RACINE - Joseph Barker Jr. isn't the only former criminal who's ever turned his life around. But if you're looking for a shining example of someone who has, he more than qualifies. For most of his life, Barker could have served as the definition of "unemployable." A troubled, abused child, he joined gangs and became a habitual criminal, going in and out of jail and prison. He fathered three children whose support payments he could not and was not making. Barker talks about all of that now. He knows it's in his past.
Instead of hanging out on the streets and living the gang life, he gets up before the birds to start work at 6 a.m. at his construction job, six days a week. That job happens to be the $2.15 billion We Energies power plant expansion in Oak Creek.

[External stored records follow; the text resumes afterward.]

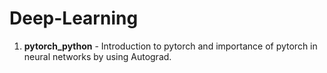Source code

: # Deep-Learning

1. **pytorch_python** - Introduction to pytorch and importance of pytorch in neural networks by using Autograd.


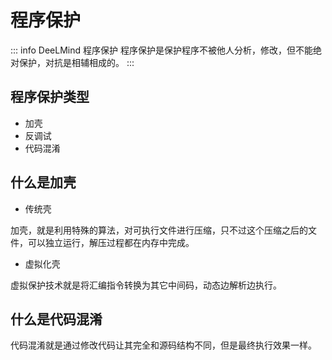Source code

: # 程序保护

::: info DeeLMind 程序保护
程序保护是保护程序不被他人分析，修改，但不能绝对保护，对抗是相辅相成的。
:::

## 程序保护类型

* 加壳
* 反调试
* 代码混淆

<DocsAD/>

## 什么是加壳

* 传统壳

加壳，就是利用特殊的算法，对可执行文件进行压缩，只不过这个压缩之后的文件，可以独立运行，解压过程都在内存中完成。

* 虚拟化壳

虚拟保护技术就是将汇编指令转换为其它中间码，动态边解析边执行。

## 什么是代码混淆

代码混淆就是通过修改代码让其完全和源码结构不同，但是最终执行效果一样。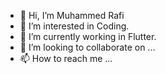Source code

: - 👋 Hi, I’m Muhammed Rafi
- 👀 I’m interested in Coding.
- 🌱 I’m currently working in Flutter.
- 💞️ I’m looking to collaborate on ...
- 📫 How to reach me ...    
                    

<!---
godsday/godsday is a ✨ special ✨ repository because its `README.md` (this file) appears on your GitHub profile.
You can click the Preview link to take a look at your changes.
--->
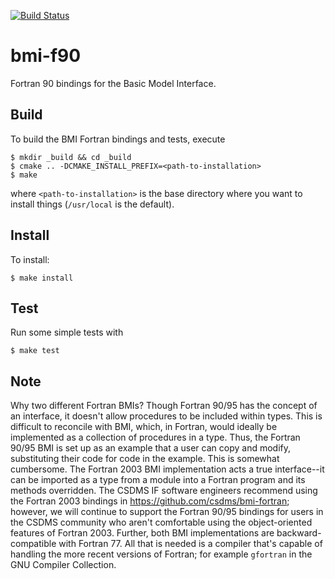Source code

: [![Build Status](https://travis-ci.org/csdms/bmi-f90.svg?branch=master)](https://travis-ci.org/csdms/bmi-f90)

# bmi-f90

Fortran 90 bindings for the Basic Model Interface.

## Build

To build the BMI Fortran bindings and tests, execute

    $ mkdir _build && cd _build
    $ cmake .. -DCMAKE_INSTALL_PREFIX=<path-to-installation>
    $ make

where `<path-to-installation>` is the base directory where you want
to install things (`/usr/local` is the default).

## Install

To install:

    $ make install

## Test

Run some simple tests with

    $ make test

## Note

Why two different Fortran BMIs?
Though Fortran 90/95 has the concept of an interface,
it doesn't allow procedures to be included within types.
This is difficult to reconcile with BMI, which, in Fortran,
would ideally be implemented as a collection of procedures in a type.
Thus, the Fortran 90/95 BMI is set up as an example
that a user can copy and modify,
substituting their code for code in the example.
This is somewhat cumbersome.
The Fortran 2003 BMI implementation acts a true interface--it can be imported
as a type from a module into a Fortran program and its methods overridden.
The CSDMS IF software engineers recommend using the Fortran 2003 bindings
in https://github.com/csdms/bmi-fortran;
however, we will continue to support the Fortran 90/95 bindings
for users in the CSDMS community who aren't comfortable
using the object-oriented features of Fortran 2003.
Further, both BMI implementations are backward-compatible with Fortran 77.
All that is needed is a compiler that's capable of handling
the more recent versions of Fortran;
for example `gfortran` in the GNU Compiler Collection.

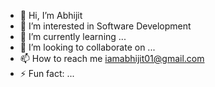 - 👋 Hi, I’m Abhijit
- 👀 I’m interested in Software Development
- 🌱 I’m currently learning ...
- 💞️ I’m looking to collaborate on ...
- 📫 How to reach me iamabhijit01@gmail.com
- ⚡ Fun fact: ...
<!---
iamabhijit01/iamabhijit01 is a ✨ special ✨ repository because its `README.md` (this file) appears on your GitHub profile.
You can click the Preview link to take a look at your changes.
--->
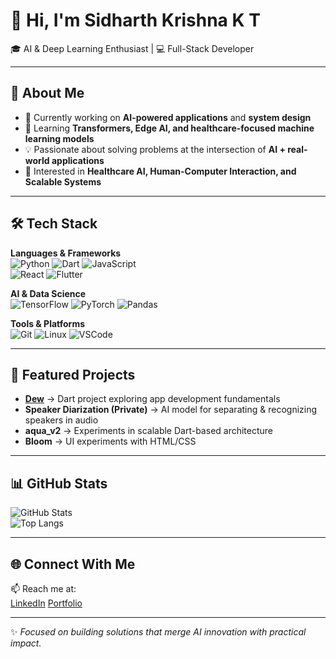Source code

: # 👋 Hi, I'm Sidharth Krishna K T  

🎓 AI & Deep Learning Enthusiast | 💻 Full-Stack Developer  

---

## 🚀 About Me  
- 🔭 Currently working on **AI-powered applications** and **system design**  
- 🌱 Learning **Transformers, Edge AI, and healthcare-focused machine learning models**  
- 💡 Passionate about solving problems at the intersection of **AI + real-world applications**  
- 📌 Interested in **Healthcare AI, Human-Computer Interaction, and Scalable Systems**  

---

## 🛠️ Tech Stack  

**Languages & Frameworks**  
![Python](https://img.shields.io/badge/Python-3776AB?logo=python&logoColor=white) 
![Dart](https://img.shields.io/badge/Dart-0175C2?logo=dart&logoColor=white) 
![JavaScript](https://img.shields.io/badge/JavaScript-F7DF1E?logo=javascript&logoColor=black)  
![React](https://img.shields.io/badge/React-20232A?logo=react&logoColor=61DAFB) 
![Flutter](https://img.shields.io/badge/Flutter-02569B?logo=flutter&logoColor=white)  

**AI & Data Science**  
![TensorFlow](https://img.shields.io/badge/TensorFlow-FF6F00?logo=tensorflow&logoColor=white) 
![PyTorch](https://img.shields.io/badge/PyTorch-EE4C2C?logo=pytorch&logoColor=white) 
![Pandas](https://img.shields.io/badge/Pandas-150458?logo=pandas&logoColor=white)  

**Tools & Platforms**  
![Git](https://img.shields.io/badge/Git-F05032?logo=git&logoColor=white) 
![Linux](https://img.shields.io/badge/Linux-FCC624?logo=linux&logoColor=black) 
![VSCode](https://img.shields.io/badge/VSCode-007ACC?logo=visualstudiocode&logoColor=white)  

---

## 📌 Featured Projects  

- [**Dew**](https://github.com/Sidharth-06/Dew) → Dart project exploring app development fundamentals  
- **Speaker Diarization (Private)** → AI model for separating & recognizing speakers in audio  
- **aqua_v2** → Experiments in scalable Dart-based architecture  
- **Bloom** → UI experiments with HTML/CSS  

---

## 📊 GitHub Stats  

![GitHub Stats](https://github-readme-stats.vercel.app/api?username=Sidharth-06&show_icons=true&theme=default)  
![Top Langs](https://github-readme-stats.vercel.app/api/top-langs/?username=Sidharth-06&layout=compact&theme=default)  

---

## 🌐 Connect With Me  

📫 Reach me at:  
[LinkedIn](https://www.linkedin.com/in/sidharth-k-t-065b2b22a)
[Portfolio](https://sidharth-06.github.io/portfolio/)

---
✨ *Focused on building solutions that merge AI innovation with practical impact.*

In talking to Barker, it's plain that he revels in his current life and line of work. He proudly shows a certificate proclaiming him Labor Apprentice of the Year for 2007 in the Laborer Craft trade.
"I'll tell you how good a worker he is," said David Cummings, a supervisor for Bechtel Construction on the We Energies job site. "If he's waiting on the elevator, he's got a broom in his hands, and he's sweeping up till the elevator gets there."
"He tries very hard; he's very proud of what he's done," continued Cummings, lead general foreman over scaffolding. "The guy has really turned his life around - and we're proud of what he's done. And I don't believe he'll go back to the other life." But a mental transformation doesn't magically bestow work skills. Where does a new attitude take a high school dropout who eaves prison with a seventh-grade reading level? The elements that took Barker to journeyman laborer were his new outlook, his determination and the First Choice Pre-Apprenticeship Program. He became the program's first graduate to complete an apprenticeship and become a journeyman.